Novel applications of response time-based memory detection

Open Access
Authors
Supervisors
Award date 28-06-2022
Number of pages 154
Organisations
  • Faculty of Social and Behavioural Sciences (FMG) - Psychology Research Institute (PsyRes)
Abstract
Even professionals cannot accurately distinguish truth from lie without technological aids. The Concealed Information Test, a questioning protocol designed to reveal memory, has been shown to validly detect feigned ignorance. This dissertation addresses restrictions limiting the applied viability of the response time-based Concealed Information Test (RT-CIT) by investigating possible remedies.

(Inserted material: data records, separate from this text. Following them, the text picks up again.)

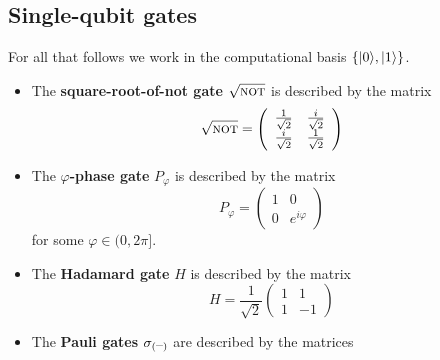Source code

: \documentclass[10pt]{article}
\DeclarePairedDelimiter\ket{\lvert}{\rangle}
\newcommand{\blank}{\hbox{--}}
\begin{document}
        \subsection{Single-qubit gates}

            For all that follows we work in the computational basis $\{\ket{0},\ket{1}\}$.

            \begin{itemize}
                \item The \textbf{square-root-of-{\sc not} gate} $\sqrt{\text{\sc{not}}}$ is described by the matrix
                    \begin{equation*}
                        \sqrt{\text{\sc{not}}}=\left(
                            \begin{array}{cc}
                                \frac{1}{\sqrt{2}} & \frac{i}{\sqrt{2}}\\
                                \frac{i}{\sqrt{2}} & \frac{1}{\sqrt{2}}
                            \end{array}
                        \right)
                    \end{equation*}
                \item The \textbf{$\varphi$-phase gate} $P_\varphi$ is described by the matrix
                    \begin{equation*}
                        P_\varphi=\left(
                            \begin{array}{cc}
                                1&0\\
                                0&e^{i\varphi}
                            \end{array}
                        \right)
                    \end{equation*}
                    for some $\varphi\in(0,2\pi]$.
                \item The \textbf{Hadamard gate} $H$ is described by the matrix
                    \begin{equation*}
                        H=\frac{1}{\sqrt{2}}\left(
                            \begin{array}{cc}
                                1&1\\
                                1&-1
                            \end{array}
                        \right)
                    \end{equation*}
                \item The \textbf{Pauli gates} $\sigma_{(\blank)}$ are described by the matrices

\end{itemize}
\end{document}
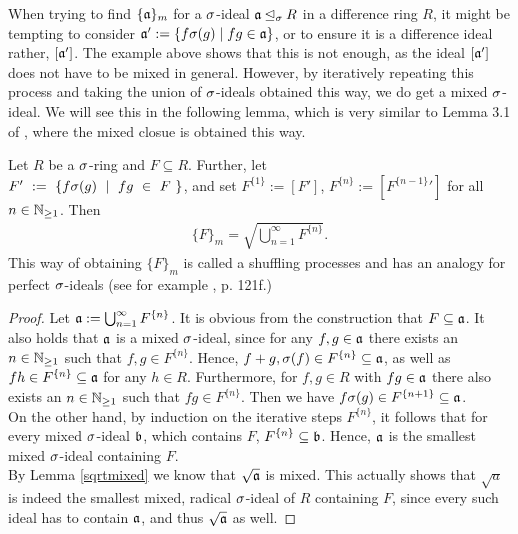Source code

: When trying to find $\{\mathfrak{a}\}_m$ for a $\sigma$-ideal $\mathfrak{a} \unlhd_{\sigma} R$ in a difference ring $R$, it might be tempting to consider $\mathfrak{a}':= \{ f\sigma(g) \mid fg \in \mathfrak{a} \}$, or to ensure it is a difference ideal rather, $[\mathfrak{a}']$. The example above shows that this is not enough,
as the ideal $[\mathfrak{a}']$ does not have to be mixed in general. However, by iteratively repeating this process and taking the union of $\sigma$-ideals obtained this way, we do get a mixed $\sigma$-ideal. We will see this in the following lemma, 
which is very similar to Lemma 3.1 of \cite{levinmixed}, where the mixed closue is obtained this way.
\begin{lem}\label{lemshuffling}
Let $R$ be a $\sigma$-ring and $F \subseteq R$. Further, let \\ $F'~:=~\{f\sigma(g)~\mid~fg~\in~F~\}$, and set $F^{\{1\}}:= [F']$, $F^{\{n\}}:= [{F^{\{n-1\}}}']$ for all $n \in \mathbb{N}_{\geq1}$. Then
\begin{align} \{F\}_m = \sqrt{\bigcup_{n=1}^{\infty} F^{\{n\}}}. \end{align}
This way of obtaining $\{F\}_m$ is called a shuffling processes and has an analogy for perfect $\sigma$-ideals (see for example \cite{levin}, p. 121f.) 
\begin{proof}
Let $\mathfrak{a}:= \bigcup_{n=1}^{\infty} F^{\{n\}}$. It is obvious from the construction that $F \subseteq \mathfrak{a}$. It also holds that $\mathfrak{a}$ is a mixed $\sigma$-ideal, since for any $f,g \in \mathfrak{a}$ there exists an $n \in \mathbb{N}_{\geq1}$ such that $f,g \in F^{\{n\}}$.
Hence, $f + g, \sigma(f) \in F^{\{n\}} \subseteq \mathfrak{a}$, as well as $fh \in F^{\{n\}} \subseteq \mathfrak{a}$ for any $h \in R$. Furthermore, for $f, g \in R$ with $fg \in \mathfrak{a}$ there also exists an $n \in \mathbb{N}_{\geq1}$ such that $fg \in F^{\{n\}}$. 
Then we have $f\sigma(g) \in F^{\{n+1\}} \subseteq \mathfrak{a}$. \\
\indent On the other hand, by induction on the iterative steps $F^{\{n\}}$, it follows that for every mixed $\sigma$-ideal $\mathfrak{b}$, which contains $F$, $F^{\{n\}} \subseteq \mathfrak{b}$. Hence, $\mathfrak{a}$ is the smallest mixed $\sigma$-ideal containing $F$. \\
\indent By Lemma \ref{sqrtmixed} we know that $\sqrt{\mathfrak{a}}$ is mixed. This actually shows that $\sqrt a$ is indeed the smallest mixed, radical $\sigma$-ideal of $R$ containing $F$, since every such ideal has to contain $\mathfrak{a}$, and thus $\sqrt{\mathfrak{a}}$ as well.

\end{proof}
\end{lem}


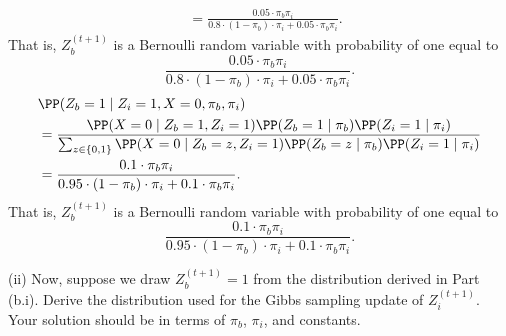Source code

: \documentclass[a4paper,twoside,11pt]{article}
\begin{document}
\begin{parts}
\begin{solution}
{{\begin{align*}
            & = \frac{0.05 \cdot \pi_b \pi_i}{0.8 \cdot (1 -\pi_b) \cdot \pi_i + 0.05 \cdot \pi_b \pi_i}.
        \end{align*}
        That is, $Z_b^{(t + 1)}$ is a Bernoulli random variable with probability of one equal to
        $$
        \frac{0.05 \cdot \pi_b \pi_i}{0.8 \cdot (1 -\pi_b) \cdot \pi_i + 0.05 \cdot \pi_b \pi_i}.
        $$
        }
        {
        \begin{align*}
            & \PP(Z_b = 1 \mid Z_i = 1, X = 0, \pi_b, \pi_i) \\
            & = \frac{\PP(X = 0\mid Z_b = 1, Z_i = 1) \PP(Z_b = 1 \mid \pi_b) \PP(Z_i = 1 \mid \pi_i)}{\sum_{z \in \{0, 1\}}\PP(X = 0\mid Z_b=z, Z_i = 1) \PP(Z_b=z \mid \pi_b)\PP(Z_i =1\mid \pi_i)} \\  
            & = \frac{0.1 \cdot \pi_b \pi_i}{0.95 \cdot (1 -\pi_b) \cdot \pi_i + 0.1 \cdot \pi_b \pi_i}.
        \end{align*}
        That is, $Z_b^{(t + 1)}$ is a Bernoulli random variable with probability of one equal to
        $$
        \frac{0.1 \cdot \pi_b \pi_i}{0.95 \cdot (1 -\pi_b) \cdot \pi_i + 0.1 \cdot \pi_b \pi_i}.
        $$
        }
        }
        \end{solution}
        
        \newpage
        
        (ii) Now, suppose we draw $Z_b^{(t + 1)} = 1$ from the distribution derived in Part (b.i). Derive the distribution used for the Gibbs sampling update of $Z_i^{(t + 1)}$. Your solution should be in terms of $\pi_b$, $\pi_i$, and constants.
        
        \begin{solution}
        

\end{solution}
\end{parts}
\end{document}
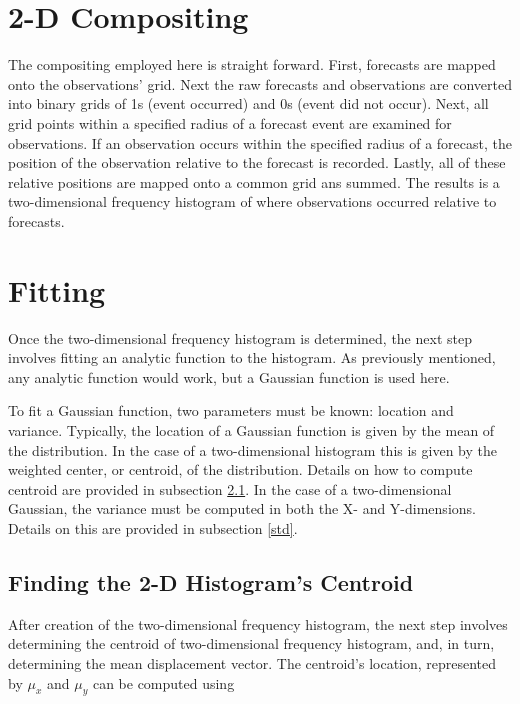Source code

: \section{2-D Compositing}
\label{compositing}

The compositing employed here is straight forward. First, forecasts are mapped onto the observations' grid. Next the raw forecasts and observations are converted into binary grids of 1s (event occurred) and 0s (event did not occur). Next, all grid points within a specified radius of a forecast event are examined for observations. If an observation occurs within the specified radius of a forecast, the position of the observation relative to the forecast is recorded. Lastly, all of these relative positions are mapped onto a common grid ans summed. The results is a two-dimensional frequency histogram of where observations occurred relative to forecasts.




\section{Fitting}
\label{fitting}

Once the two-dimensional frequency histogram is determined, the next step involves fitting an analytic function to the histogram. As previously mentioned, any analytic function would work, but a Gaussian function is used here.

To fit a Gaussian function, two parameters must be known: location and variance. Typically, the location of a Gaussian function is given by the mean of the distribution. In the case of a two-dimensional histogram this is given by the weighted center, or centroid, of the distribution. Details on how to compute centroid are provided in subsection \ref{centroid}. In the case of a two-dimensional Gaussian, the variance must be computed in both the X- and Y-dimensions. Details on this are provided in subsection \ref{std}.




\subsection{Finding the 2-D Histogram's Centroid}
\label{centroid}

After creation of the two-dimensional frequency histogram, the next step involves determining the centroid of two-dimensional frequency histogram, and, in turn, determining the mean displacement vector. The centroid's location, represented by $\mu_x$ and $\mu_y$ can be computed using

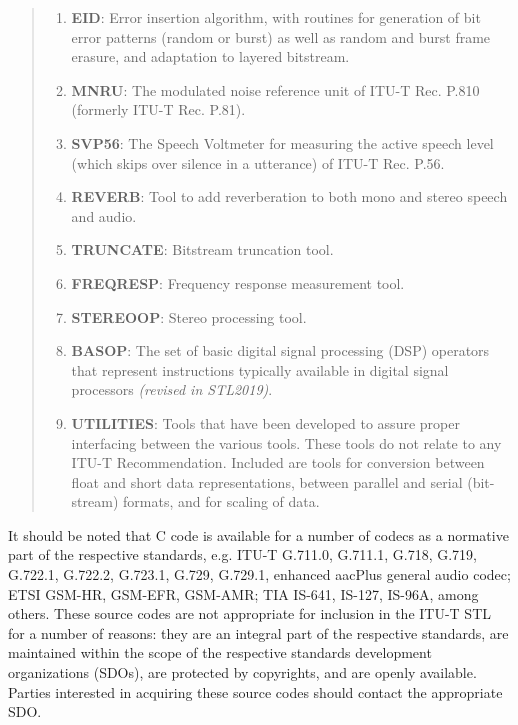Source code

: \begin{quote}
\begin{enumerate}
\item {\bf EID}: Error insertion algorithm, with routines for generation of bit error patterns (random or burst) as well as random and burst frame erasure, and adaptation to layered bitstream.

\item {\bf MNRU}: The modulated noise reference unit of ITU-T Rec. P.810 (formerly ITU-T Rec. P.81).

\item {\bf SVP56}: The Speech Voltmeter for measuring the active speech level (which skips over silence in a utterance) of ITU-T Rec. P.56.
        
\item {\bf REVERB}: Tool to add reverberation to both mono and stereo speech and audio.
        
\item {\bf TRUNCATE}: Bitstream truncation tool.
        
\item {\bf FREQRESP}: Frequency response measurement tool.
        
\item {\bf STEREOOP}: Stereo processing tool.
        
\item {\bf BASOP}: The set of basic digital signal processing (DSP) operators that represent instructions typically available in digital signal processors \emph{(revised in STL2019)}.
        
\item {\bf UTILITIES}: Tools that have been developed to assure proper interfacing between the various tools.
These tools do not relate to any ITU-T Recommendation.
Included are tools for conversion between float and short data representations, between parallel and serial (bit-stream) formats, and for scaling of data.

\end{enumerate}
\end{quote}

It should be noted that C code is available for a number of codecs as
a normative part of the respective standards, e.g. ITU-T G.711.0,
G.711.1, G.718, G.719, G.722.1, G.722.2, G.723.1, G.729, G.729.1,
enhanced aacPlus general audio codec; ETSI GSM-HR, GSM-EFR, GSM-AMR;
TIA IS-641, IS-127, IS-96A, among others. These source codes are not
appropriate for inclusion in the ITU-T STL for a number of reasons:
they are an integral part of the respective standards, are maintained
within the scope of the respective standards development organizations
(SDOs), are protected by copyrights, and are openly available. Parties
interested in acquiring these source codes should contact the
appropriate SDO.


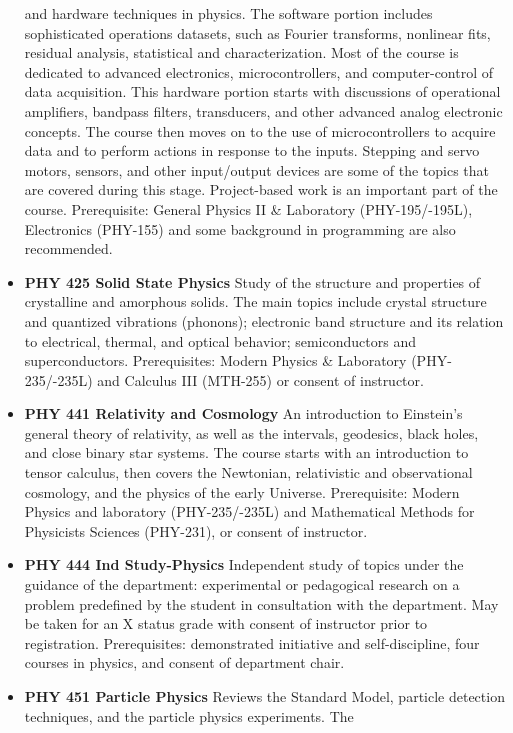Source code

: \documentclass[
  letterpaper,
]{scrbook}
\begin{document}
\begin{itemize}
  and hardware techniques in physics. The software portion includes
  sophisticated operations datasets, such as Fourier transforms,
  nonlinear fits, residual analysis, statistical and characterization.
  Most of the course is dedicated to advanced electronics,
  microcontrollers, and computer-control of data acquisition. This
  hardware portion starts with discussions of operational amplifiers,
  bandpass filters, transducers, and other advanced analog electronic
  concepts. The course then moves on to the use of microcontrollers to
  acquire data and to perform actions in response to the inputs.
  Stepping and servo motors, sensors, and other input/output devices are
  some of the topics that are covered during this stage. Project-based
  work is an important part of the course. Prerequisite: General Physics
  II \& Laboratory (PHY-195/-195L), Electronics (PHY-155) and some
  background in programming are also recommended.
\item
  \textbf{PHY 425 Solid State Physics} Study of the structure and
  properties of crystalline and amorphous solids. The main topics
  include crystal structure and quantized vibrations (phonons);
  electronic band structure and its relation to electrical, thermal, and
  optical behavior; semiconductors and superconductors. Prerequisites:
  Modern Physics \& Laboratory (PHY-235/-235L) and Calculus III
  (MTH-255) or consent of instructor.
\item
  \textbf{PHY 441 Relativity and Cosmology} An introduction to
  Einstein's general theory of relativity, as well as the intervals,
  geodesics, black holes, and close binary star systems. The course
  starts with an introduction to tensor calculus, then covers the
  Newtonian, relativistic and observational cosmology, and the physics
  of the early Universe. Prerequisite: Modern Physics and laboratory
  (PHY-235/-235L) and Mathematical Methods for Physicists Sciences
  (PHY-231), or consent of instructor.
\item
  \textbf{PHY 444 Ind Study-Physics} Independent study of topics under
  the guidance of the department: experimental or pedagogical research
  on a problem predefined by the student in consultation with the
  department. May be taken for an X status grade with consent of
  instructor prior to registration. Prerequisites: demonstrated
  initiative and self-discipline, four courses in physics, and consent
  of department chair.
\item
  \textbf{PHY 451 Particle Physics} Reviews the Standard Model, particle
  detection techniques, and the particle physics experiments. The

\end{itemize}
\end{document}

First, previous research has shown that the RT-CIT’s validity is reduced when only one testable piece of information is available. The findings suggest this is a result from examinees approaching the task differently when there is only one testable piece of information, but also that the presentation in different modalities increases the validity. Second, the RT-CIT does not detect the source of the tested knowledge. Therefore, critical information available to uninvolved people leads to false positive classifications. Contrary to the inventor’s initial publication, the modified Inducer RT-CIT protocol was not immune to this information contamination, but an alternative RT-based test, the autobiographical Implicit Association Test, was. Third, until now, the evaluation of RT-CIT data requires knowledge of critical information on the examiner’s side. I investigated two novel analytic methods that allow the RT-CIT to be used as an information gathering tool. Fourth, a technological innovation to test RT-CIT theory and to explore new RT-CIT measures, an analog keyboard that is sensitive to minimal finger movements, was introduced. Concealed information was marked by more partial errors – though they were quite rare.
Taken together, the current dissertation demonstrates new applications of response time-based memory detection and thereby increases their appeal for practice.